→ Instructions to follow
Print every record below exactly, minus the pictures.

*** Records for this exercise Section Begins ***

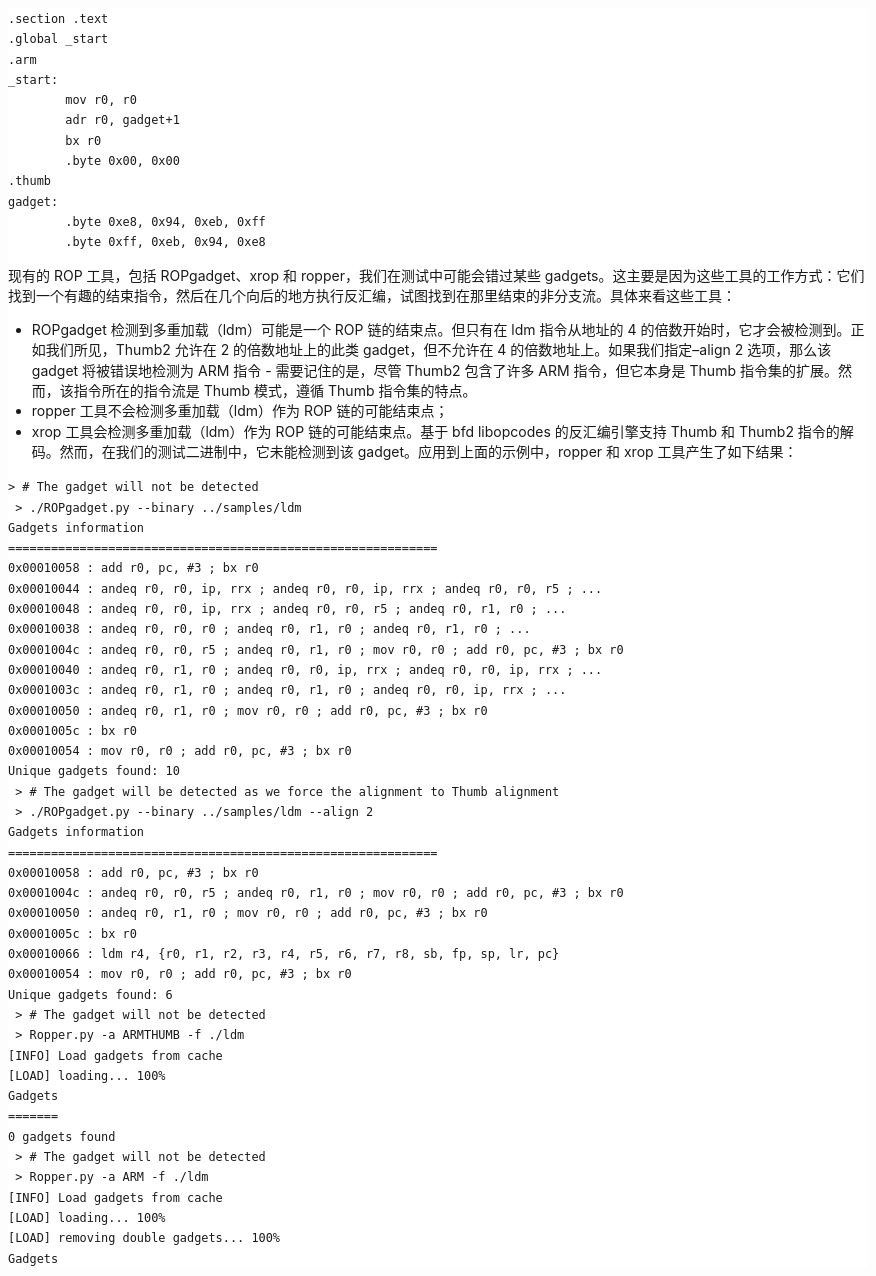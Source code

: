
 ```plain
.section .text
.global _start
.arm
_start:
        mov r0, r0
        adr r0, gadget+1
        bx r0
        .byte 0x00, 0x00
.thumb
gadget:
        .byte 0xe8, 0x94, 0xeb, 0xff
        .byte 0xff, 0xeb, 0x94, 0xe8
```

现有的 ROP 工具，包括 ROPgadget、xrop 和 ropper，我们在测试中可能会错过某些 gadgets。这主要是因为这些工具的工作方式：它们找到一个有趣的结束指令，然后在几个向后的地方执行反汇编，试图找到在那里结束的非分支流。具体来看这些工具：

-   ROPgadget 检测到多重加载（ldm）可能是一个 ROP 链的结束点。但只有在 ldm 指令从地址的 4 的倍数开始时，它才会被检测到。正如我们所见，Thumb2 允许在 2 的倍数地址上的此类 gadget，但不允许在 4 的倍数地址上。如果我们指定–align 2 选项，那么该 gadget 将被错误地检测为 ARM 指令 - 需要记住的是，尽管 Thumb2 包含了许多 ARM 指令，但它本身是 Thumb 指令集的扩展。然而，该指令所在的指令流是 Thumb 模式，遵循 Thumb 指令集的特点。
-   ropper 工具不会检测多重加载（ldm）作为 ROP 链的可能结束点；
-   xrop 工具会检测多重加载（ldm）作为 ROP 链的可能结束点。基于 bfd libopcodes 的反汇编引擎支持 Thumb 和 Thumb2 指令的解码。然而，在我们的测试二进制中，它未能检测到该 gadget。应用到上面的示例中，ropper 和 xrop 工具产生了如下结果：

```plain
> # The gadget will not be detected
 > ./ROPgadget.py --binary ../samples/ldm
Gadgets information
============================================================
0x00010058 : add r0, pc, #3 ; bx r0
0x00010044 : andeq r0, r0, ip, rrx ; andeq r0, r0, ip, rrx ; andeq r0, r0, r5 ; ...
0x00010048 : andeq r0, r0, ip, rrx ; andeq r0, r0, r5 ; andeq r0, r1, r0 ; ...
0x00010038 : andeq r0, r0, r0 ; andeq r0, r1, r0 ; andeq r0, r1, r0 ; ...
0x0001004c : andeq r0, r0, r5 ; andeq r0, r1, r0 ; mov r0, r0 ; add r0, pc, #3 ; bx r0
0x00010040 : andeq r0, r1, r0 ; andeq r0, r0, ip, rrx ; andeq r0, r0, ip, rrx ; ...
0x0001003c : andeq r0, r1, r0 ; andeq r0, r1, r0 ; andeq r0, r0, ip, rrx ; ...
0x00010050 : andeq r0, r1, r0 ; mov r0, r0 ; add r0, pc, #3 ; bx r0
0x0001005c : bx r0
0x00010054 : mov r0, r0 ; add r0, pc, #3 ; bx r0
Unique gadgets found: 10
 > # The gadget will be detected as we force the alignment to Thumb alignment
 > ./ROPgadget.py --binary ../samples/ldm --align 2
Gadgets information
============================================================
0x00010058 : add r0, pc, #3 ; bx r0
0x0001004c : andeq r0, r0, r5 ; andeq r0, r1, r0 ; mov r0, r0 ; add r0, pc, #3 ; bx r0
0x00010050 : andeq r0, r1, r0 ; mov r0, r0 ; add r0, pc, #3 ; bx r0
0x0001005c : bx r0
0x00010066 : ldm r4, {r0, r1, r2, r3, r4, r5, r6, r7, r8, sb, fp, sp, lr, pc}
0x00010054 : mov r0, r0 ; add r0, pc, #3 ; bx r0
Unique gadgets found: 6
 > # The gadget will not be detected
 > Ropper.py -a ARMTHUMB -f ./ldm
[INFO] Load gadgets from cache
[LOAD] loading... 100%
Gadgets
=======
0 gadgets found
 > # The gadget will not be detected
 > Ropper.py -a ARM -f ./ldm
[INFO] Load gadgets from cache
[LOAD] loading... 100%
[LOAD] removing double gadgets... 100%
Gadgets
```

*** Records for this exercise Section Ends ***

→ Task output
Source code

:
 ```plain
.section .text
.global _start
.arm
_start:
        mov r0, r0
        adr r0, gadget+1
        bx r0
        .byte 0x00, 0x00
.thumb
gadget:
        .byte 0xe8, 0x94, 0xeb, 0xff
        .byte 0xff, 0xeb, 0x94, 0xe8
```

现有的 ROP 工具，包括 ROPgadget、xrop 和 ropper，我们在测试中可能会错过某些 gadgets。这主要是因为这些工具的工作方式：它们找到一个有趣的结束指令，然后在几个向后的地方执行反汇编，试图找到在那里结束的非分支流。具体来看这些工具：

-   ROPgadget 检测到多重加载（ldm）可能是一个 ROP 链的结束点。但只有在 ldm 指令从地址的 4 的倍数开始时，它才会被检测到。正如我们所见，Thumb2 允许在 2 的倍数地址上的此类 gadget，但不允许在 4 的倍数地址上。如果我们指定–align 2 选项，那么该 gadget 将被错误地检测为 ARM 指令 - 需要记住的是，尽管 Thumb2 包含了许多 ARM 指令，但它本身是 Thumb 指令集的扩展。然而，该指令所在的指令流是 Thumb 模式，遵循 Thumb 指令集的特点。
-   ropper 工具不会检测多重加载（ldm）作为 ROP 链的可能结束点；
-   xrop 工具会检测多重加载（ldm）作为 ROP 链的可能结束点。基于 bfd libopcodes 的反汇编引擎支持 Thumb 和 Thumb2 指令的解码。然而，在我们的测试二进制中，它未能检测到该 gadget。应用到上面的示例中，ropper 和 xrop 工具产生了如下结果：

```plain
> # The gadget will not be detected
 > ./ROPgadget.py --binary ../samples/ldm
Gadgets information
============================================================
0x00010058 : add r0, pc, #3 ; bx r0
0x00010044 : andeq r0, r0, ip, rrx ; andeq r0, r0, ip, rrx ; andeq r0, r0, r5 ; ...
0x00010048 : andeq r0, r0, ip, rrx ; andeq r0, r0, r5 ; andeq r0, r1, r0 ; ...
0x00010038 : andeq r0, r0, r0 ; andeq r0, r1, r0 ; andeq r0, r1, r0 ; ...
0x0001004c : andeq r0, r0, r5 ; andeq r0, r1, r0 ; mov r0, r0 ; add r0, pc, #3 ; bx r0
0x00010040 : andeq r0, r1, r0 ; andeq r0, r0, ip, rrx ; andeq r0, r0, ip, rrx ; ...
0x0001003c : andeq r0, r1, r0 ; andeq r0, r1, r0 ; andeq r0, r0, ip, rrx ; ...
0x00010050 : andeq r0, r1, r0 ; mov r0, r0 ; add r0, pc, #3 ; bx r0
0x0001005c : bx r0
0x00010054 : mov r0, r0 ; add r0, pc, #3 ; bx r0
Unique gadgets found: 10
 > # The gadget will be detected as we force the alignment to Thumb alignment
 > ./ROPgadget.py --binary ../samples/ldm --align 2
Gadgets information
============================================================
0x00010058 : add r0, pc, #3 ; bx r0
0x0001004c : andeq r0, r0, r5 ; andeq r0, r1, r0 ; mov r0, r0 ; add r0, pc, #3 ; bx r0
0x00010050 : andeq r0, r1, r0 ; mov r0, r0 ; add r0, pc, #3 ; bx r0
0x0001005c : bx r0
0x00010066 : ldm r4, {r0, r1, r2, r3, r4, r5, r6, r7, r8, sb, fp, sp, lr, pc}
0x00010054 : mov r0, r0 ; add r0, pc, #3 ; bx r0
Unique gadgets found: 6
 > # The gadget will not be detected
 > Ropper.py -a ARMTHUMB -f ./ldm
[INFO] Load gadgets from cache
[LOAD] loading... 100%
Gadgets
=======
0 gadgets found
 > # The gadget will not be detected
 > Ropper.py -a ARM -f ./ldm
[INFO] Load gadgets from cache
[LOAD] loading... 100%
[LOAD] removing double gadgets... 100%
Gadgets
```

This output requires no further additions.